* _Work instruction_
Scan the records below for the line with "- Once people" and the line with "- Step by step walk thru of the MXNet code". Repeat those two lines and every line between them exactly, and nothing else.

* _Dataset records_
+-------+

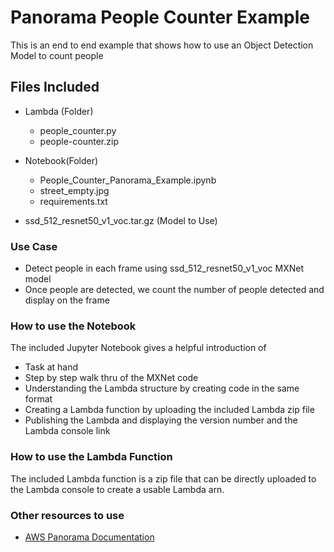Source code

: # Panorama People Counter Example

This is an end to end example that shows how to use an Object Detection Model to count people

## Files Included
- Lambda (Folder)
	- people_counter.py 
	- people-counter.zip
- Notebook(Folder)
	- People_Counter_Panorama_Example.ipynb
    - street_empty.jpg
	- requirements.txt

- ssd_512_resnet50_v1_voc.tar.gz (Model to Use)

### Use Case
- Detect people in each frame using ssd_512_resnet50_v1_voc MXNet model
- Once people are detected, we count the number of people detected and display on the frame

### How to use the Notebook
The included Jupyter Notebook gives a helpful introduction of 
- Task at hand 
- Step by step walk thru of the MXNet code
- Understanding the Lambda structure by creating code in the same format
- Creating a Lambda function by uploading the included Lambda zip file
- Publishing the Lambda and displaying the version number and the Lambda console link

### How to use the Lambda Function

The included Lambda function is a zip file that can be directly uploaded to the Lambda console to create a usable Lambda arn. 

### Other resources to use

- [AWS Panorama Documentation](https://docs.aws.amazon.com/panorama/)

+-------+

* _Written solution_
- Once people are detected, we count the number of people detected and display on the frame

### How to use the Notebook
The included Jupyter Notebook gives a helpful introduction of 
- Task at hand 
- Step by step walk thru of the MXNet code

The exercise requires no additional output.